Chapter 2- Probabilistic Models Flashcards
what is a random variable?
a numeric quantity whose values map to the possible outcomes of an experiment
what is a sample space, or alphabet?
consists of all possible events
what is an event?
any subset of values that X can take
what is the first rule of probability theory?
probabilities add up to 1
what is the difference between estimated and true probabilities?
an estimate comes from a sample- it is a sample estimate
what is another name for the true probability?
a population parameters
what is joint probability?
AND
from conditional probabilities, p(x,y) = ?
p(x|y)p(y) and vice versa, p(y|x)p(x)
what is the rule for independent events?
p(x,y) = p(x)p(y)
how is bayes theorem derived?
p(x,y) = p(x|y)p(y)
and vice versa p(x,y) = p(y|x)p(x)
equate these
what is another word for joint probability?
marginalisation
what is the formula for joint probability, p(X=x)?
sum for each y: p(x|y)p(y)
what is the conditional independence assumption? (in words)
the features are conditionally independent of each other, given the class value
what is the conditional independence assumption p(x1,x2,x3|y) = ?
p(x1|y)p(x2|y)p(x3|y)
what is the conditional independence assumption p(X|y) = ?
multiply for each x: p(x|y)
what is the naive bayes model?
we solve problems by making the conditional independence assumption
a bayesian network is an example of?
a directed acyclic graph
when might over/underfitting occur in a bayesian network?
if we have more links, the more complicated the probability distribution and hence more data is needed
what is one of the great advantages of bayesian networks?

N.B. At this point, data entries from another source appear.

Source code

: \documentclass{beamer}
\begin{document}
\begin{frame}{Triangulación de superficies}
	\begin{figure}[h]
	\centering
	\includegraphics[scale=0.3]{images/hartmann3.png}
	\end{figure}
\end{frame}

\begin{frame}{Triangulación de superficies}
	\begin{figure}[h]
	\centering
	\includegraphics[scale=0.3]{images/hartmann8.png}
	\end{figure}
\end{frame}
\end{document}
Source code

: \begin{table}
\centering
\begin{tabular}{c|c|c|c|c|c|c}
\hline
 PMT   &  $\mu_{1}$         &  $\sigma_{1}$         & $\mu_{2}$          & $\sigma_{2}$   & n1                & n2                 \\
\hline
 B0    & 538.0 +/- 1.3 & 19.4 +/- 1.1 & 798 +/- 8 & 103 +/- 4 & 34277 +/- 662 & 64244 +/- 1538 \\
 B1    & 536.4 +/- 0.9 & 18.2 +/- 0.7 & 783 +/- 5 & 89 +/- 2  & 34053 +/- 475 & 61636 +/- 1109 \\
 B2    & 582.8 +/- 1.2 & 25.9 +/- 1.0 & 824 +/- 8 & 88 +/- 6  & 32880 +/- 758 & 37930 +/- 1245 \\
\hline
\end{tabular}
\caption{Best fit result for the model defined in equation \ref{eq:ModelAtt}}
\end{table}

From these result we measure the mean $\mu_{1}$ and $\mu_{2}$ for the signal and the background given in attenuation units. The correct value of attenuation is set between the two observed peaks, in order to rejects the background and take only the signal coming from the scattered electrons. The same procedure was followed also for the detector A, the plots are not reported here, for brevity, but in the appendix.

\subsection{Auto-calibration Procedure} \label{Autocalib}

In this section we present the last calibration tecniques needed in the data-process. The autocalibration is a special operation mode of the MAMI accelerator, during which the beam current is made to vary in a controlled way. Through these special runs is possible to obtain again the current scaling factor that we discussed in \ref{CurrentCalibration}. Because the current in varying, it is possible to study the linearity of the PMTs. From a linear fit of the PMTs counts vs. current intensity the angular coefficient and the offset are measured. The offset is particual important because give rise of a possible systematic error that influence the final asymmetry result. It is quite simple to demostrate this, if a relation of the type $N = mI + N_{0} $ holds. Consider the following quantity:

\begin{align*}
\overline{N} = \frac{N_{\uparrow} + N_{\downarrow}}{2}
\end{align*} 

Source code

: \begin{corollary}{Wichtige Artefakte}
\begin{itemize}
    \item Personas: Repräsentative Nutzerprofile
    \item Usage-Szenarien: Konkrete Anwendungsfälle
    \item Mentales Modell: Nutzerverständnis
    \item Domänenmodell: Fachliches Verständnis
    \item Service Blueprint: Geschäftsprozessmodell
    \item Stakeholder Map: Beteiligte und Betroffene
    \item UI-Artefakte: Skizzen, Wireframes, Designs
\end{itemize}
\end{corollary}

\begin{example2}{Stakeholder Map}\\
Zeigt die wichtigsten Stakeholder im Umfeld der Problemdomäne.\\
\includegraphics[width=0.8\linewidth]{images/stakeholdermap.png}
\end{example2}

you can very naturally encode human knowledge about a given problem
what is the chain rule for probability: P(A n B) = ?, and P(A1 n A2 n A3 n A4) = ?
P(A n B) = p(B|A)P(A)
or for more
P(A1 n A2 n A3 n A4) = p(A4 | A1 n A2 n A3)
= P(A4 | A3 n A2 n A1) p(A3 | A2 n A1)p(A2 | A1) p(A1)
what does the chain rule tell us how to compute? Events A and B
The chain rules tells us how to compute the probability of event A happening AND then event B occurring afterwards.
what is a random experiment?
random experiment is any experiment in which the outcome is uncertain (not known or determined in advance).
what is P(A or B) if
a) they are disjoint
b) they are joint
a) P(A) + P(B)
b) P(A) + P(B) - P(A and B)
what is a probability mass function?
discrete random variables take on a finite number of values.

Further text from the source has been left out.